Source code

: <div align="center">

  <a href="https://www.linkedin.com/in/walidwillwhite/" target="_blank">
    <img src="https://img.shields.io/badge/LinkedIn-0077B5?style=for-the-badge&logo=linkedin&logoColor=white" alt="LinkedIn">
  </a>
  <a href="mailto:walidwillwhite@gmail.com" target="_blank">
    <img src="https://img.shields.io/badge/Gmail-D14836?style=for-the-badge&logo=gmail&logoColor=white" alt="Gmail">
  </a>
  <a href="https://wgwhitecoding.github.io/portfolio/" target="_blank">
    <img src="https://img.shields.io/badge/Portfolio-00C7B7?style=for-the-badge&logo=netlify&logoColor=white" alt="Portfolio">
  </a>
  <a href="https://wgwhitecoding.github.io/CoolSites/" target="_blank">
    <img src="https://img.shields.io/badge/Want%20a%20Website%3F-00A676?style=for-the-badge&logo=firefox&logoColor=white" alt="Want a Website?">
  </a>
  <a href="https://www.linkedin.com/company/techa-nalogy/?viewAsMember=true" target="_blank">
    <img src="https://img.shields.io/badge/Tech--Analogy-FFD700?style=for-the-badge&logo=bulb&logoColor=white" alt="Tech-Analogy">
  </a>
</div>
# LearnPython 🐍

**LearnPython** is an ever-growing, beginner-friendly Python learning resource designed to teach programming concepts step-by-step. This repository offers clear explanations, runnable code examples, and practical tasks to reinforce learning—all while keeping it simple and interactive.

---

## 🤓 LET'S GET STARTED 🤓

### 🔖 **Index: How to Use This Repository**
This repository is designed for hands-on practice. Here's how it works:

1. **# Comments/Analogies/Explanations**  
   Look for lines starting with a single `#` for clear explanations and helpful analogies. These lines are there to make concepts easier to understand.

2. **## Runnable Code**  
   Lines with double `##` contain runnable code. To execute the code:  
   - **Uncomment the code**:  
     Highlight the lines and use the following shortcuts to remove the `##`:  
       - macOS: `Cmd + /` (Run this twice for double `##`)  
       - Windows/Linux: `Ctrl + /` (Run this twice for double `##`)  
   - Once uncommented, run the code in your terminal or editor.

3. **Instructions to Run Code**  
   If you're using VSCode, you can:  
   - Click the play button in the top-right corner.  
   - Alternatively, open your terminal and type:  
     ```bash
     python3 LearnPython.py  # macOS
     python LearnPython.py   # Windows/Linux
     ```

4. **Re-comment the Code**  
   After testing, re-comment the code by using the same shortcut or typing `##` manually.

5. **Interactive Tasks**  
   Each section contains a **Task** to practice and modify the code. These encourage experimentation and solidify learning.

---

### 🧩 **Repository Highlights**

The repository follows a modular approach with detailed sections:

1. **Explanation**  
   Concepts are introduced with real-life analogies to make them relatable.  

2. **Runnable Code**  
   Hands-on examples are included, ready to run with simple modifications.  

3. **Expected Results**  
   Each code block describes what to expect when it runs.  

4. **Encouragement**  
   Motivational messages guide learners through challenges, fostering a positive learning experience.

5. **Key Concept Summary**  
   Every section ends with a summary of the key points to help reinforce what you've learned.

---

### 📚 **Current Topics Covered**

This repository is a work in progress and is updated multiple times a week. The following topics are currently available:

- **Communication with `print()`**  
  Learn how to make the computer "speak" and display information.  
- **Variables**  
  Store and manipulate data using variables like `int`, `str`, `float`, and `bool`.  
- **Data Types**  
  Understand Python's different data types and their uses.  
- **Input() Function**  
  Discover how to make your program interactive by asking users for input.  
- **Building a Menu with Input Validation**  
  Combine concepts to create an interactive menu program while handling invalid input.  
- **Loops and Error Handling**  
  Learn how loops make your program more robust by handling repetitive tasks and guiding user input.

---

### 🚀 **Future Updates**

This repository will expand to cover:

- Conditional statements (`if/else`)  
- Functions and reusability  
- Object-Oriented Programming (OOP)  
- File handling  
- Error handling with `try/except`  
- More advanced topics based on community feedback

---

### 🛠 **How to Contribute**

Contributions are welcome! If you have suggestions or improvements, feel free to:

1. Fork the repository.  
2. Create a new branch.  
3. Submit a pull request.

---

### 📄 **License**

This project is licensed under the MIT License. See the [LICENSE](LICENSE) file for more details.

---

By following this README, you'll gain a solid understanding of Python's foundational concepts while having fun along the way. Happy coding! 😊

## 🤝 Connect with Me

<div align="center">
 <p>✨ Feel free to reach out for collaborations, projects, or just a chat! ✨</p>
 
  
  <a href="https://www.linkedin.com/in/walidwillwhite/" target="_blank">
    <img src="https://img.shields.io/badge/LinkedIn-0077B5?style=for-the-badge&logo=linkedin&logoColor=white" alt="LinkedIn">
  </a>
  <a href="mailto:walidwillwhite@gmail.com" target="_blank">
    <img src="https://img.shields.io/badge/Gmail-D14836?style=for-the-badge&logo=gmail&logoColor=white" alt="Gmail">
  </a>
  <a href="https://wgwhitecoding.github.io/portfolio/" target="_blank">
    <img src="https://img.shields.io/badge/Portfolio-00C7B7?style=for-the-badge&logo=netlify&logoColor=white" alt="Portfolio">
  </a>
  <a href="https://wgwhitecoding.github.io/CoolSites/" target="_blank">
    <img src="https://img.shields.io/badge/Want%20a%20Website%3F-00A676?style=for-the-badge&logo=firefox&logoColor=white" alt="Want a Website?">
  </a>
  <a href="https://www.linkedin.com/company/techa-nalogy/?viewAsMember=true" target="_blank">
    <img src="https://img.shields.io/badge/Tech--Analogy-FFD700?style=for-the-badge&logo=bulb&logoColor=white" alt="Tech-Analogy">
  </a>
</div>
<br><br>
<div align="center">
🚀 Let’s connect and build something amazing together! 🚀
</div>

────────────────

Exercise aim: Could you retype the whole listing above without altering a word?

Task answer:
Source code

: <div align="center">

  <a href="https://www.linkedin.com/in/walidwillwhite/" target="_blank">
    <img src="https://img.shields.io/badge/LinkedIn-0077B5?style=for-the-badge&logo=linkedin&logoColor=white" alt="LinkedIn">
  </a>
  <a href="mailto:walidwillwhite@gmail.com" target="_blank">
    <img src="https://img.shields.io/badge/Gmail-D14836?style=for-the-badge&logo=gmail&logoColor=white" alt="Gmail">
  </a>
  <a href="https://wgwhitecoding.github.io/portfolio/" target="_blank">
    <img src="https://img.shields.io/badge/Portfolio-00C7B7?style=for-the-badge&logo=netlify&logoColor=white" alt="Portfolio">
  </a>
  <a href="https://wgwhitecoding.github.io/CoolSites/" target="_blank">
    <img src="https://img.shields.io/badge/Want%20a%20Website%3F-00A676?style=for-the-badge&logo=firefox&logoColor=white" alt="Want a Website?">
  </a>
  <a href="https://www.linkedin.com/company/techa-nalogy/?viewAsMember=true" target="_blank">
    <img src="https://img.shields.io/badge/Tech--Analogy-FFD700?style=for-the-badge&logo=bulb&logoColor=white" alt="Tech-Analogy">
  </a>
</div>
# LearnPython 🐍

**LearnPython** is an ever-growing, beginner-friendly Python learning resource designed to teach programming concepts step-by-step. This repository offers clear explanations, runnable code examples, and practical tasks to reinforce learning—all while keeping it simple and interactive.

---

## 🤓 LET'S GET STARTED 🤓

### 🔖 **Index: How to Use This Repository**
This repository is designed for hands-on practice. Here's how it works:

1. **# Comments/Analogies/Explanations**  
   Look for lines starting with a single `#` for clear explanations and helpful analogies. These lines are there to make concepts easier to understand.

2. **## Runnable Code**  
   Lines with double `##` contain runnable code. To execute the code:  
   - **Uncomment the code**:  
     Highlight the lines and use the following shortcuts to remove the `##`:  
       - macOS: `Cmd + /` (Run this twice for double `##`)  
       - Windows/Linux: `Ctrl + /` (Run this twice for double `##`)  
   - Once uncommented, run the code in your terminal or editor.

3. **Instructions to Run Code**  
   If you're using VSCode, you can:  
   - Click the play button in the top-right corner.  
   - Alternatively, open your terminal and type:  
     ```bash
     python3 LearnPython.py  # macOS
     python LearnPython.py   # Windows/Linux
     ```

4. **Re-comment the Code**  
   After testing, re-comment the code by using the same shortcut or typing `##` manually.

5. **Interactive Tasks**  
   Each section contains a **Task** to practice and modify the code. These encourage experimentation and solidify learning.

---

### 🧩 **Repository Highlights**

The repository follows a modular approach with detailed sections:

1. **Explanation**  
   Concepts are introduced with real-life analogies to make them relatable.  

2. **Runnable Code**  
   Hands-on examples are included, ready to run with simple modifications.  

3. **Expected Results**  
   Each code block describes what to expect when it runs.  

4. **Encouragement**  
   Motivational messages guide learners through challenges, fostering a positive learning experience.

5. **Key Concept Summary**  
   Every section ends with a summary of the key points to help reinforce what you've learned.

---

### 📚 **Current Topics Covered**

This repository is a work in progress and is updated multiple times a week. The following topics are currently available:

- **Communication with `print()`**  
  Learn how to make the computer "speak" and display information.  
- **Variables**  
  Store and manipulate data using variables like `int`, `str`, `float`, and `bool`.  
- **Data Types**  
  Understand Python's different data types and their uses.  
- **Input() Function**  
  Discover how to make your program interactive by asking users for input.  
- **Building a Menu with Input Validation**  
  Combine concepts to create an interactive menu program while handling invalid input.  
- **Loops and Error Handling**  
  Learn how loops make your program more robust by handling repetitive tasks and guiding user input.

---

### 🚀 **Future Updates**

This repository will expand to cover:

- Conditional statements (`if/else`)  
- Functions and reusability  
- Object-Oriented Programming (OOP)  
- File handling  
- Error handling with `try/except`  
- More advanced topics based on community feedback

---

### 🛠 **How to Contribute**

Contributions are welcome! If you have suggestions or improvements, feel free to:

1. Fork the repository.  
2. Create a new branch.  
3. Submit a pull request.

---

### 📄 **License**

This project is licensed under the MIT License. See the [LICENSE](LICENSE) file for more details.

---

By following this README, you'll gain a solid understanding of Python's foundational concepts while having fun along the way. Happy coding! 😊

## 🤝 Connect with Me

<div align="center">
 <p>✨ Feel free to reach out for collaborations, projects, or just a chat! ✨</p>
 
  
  <a href="https://www.linkedin.com/in/walidwillwhite/" target="_blank">
    <img src="https://img.shields.io/badge/LinkedIn-0077B5?style=for-the-badge&logo=linkedin&logoColor=white" alt="LinkedIn">
  </a>
  <a href="mailto:walidwillwhite@gmail.com" target="_blank">
    <img src="https://img.shields.io/badge/Gmail-D14836?style=for-the-badge&logo=gmail&logoColor=white" alt="Gmail">
  </a>
  <a href="https://wgwhitecoding.github.io/portfolio/" target="_blank">
    <img src="https://img.shields.io/badge/Portfolio-00C7B7?style=for-the-badge&logo=netlify&logoColor=white" alt="Portfolio">
  </a>
  <a href="https://wgwhitecoding.github.io/CoolSites/" target="_blank">
    <img src="https://img.shields.io/badge/Want%20a%20Website%3F-00A676?style=for-the-badge&logo=firefox&logoColor=white" alt="Want a Website?">
  </a>
  <a href="https://www.linkedin.com/company/techa-nalogy/?viewAsMember=true" target="_blank">
    <img src="https://img.shields.io/badge/Tech--Analogy-FFD700?style=for-the-badge&logo=bulb&logoColor=white" alt="Tech-Analogy">
  </a>
</div>
<br><br>
<div align="center">
🚀 Let’s connect and build something amazing together! 🚀
</div>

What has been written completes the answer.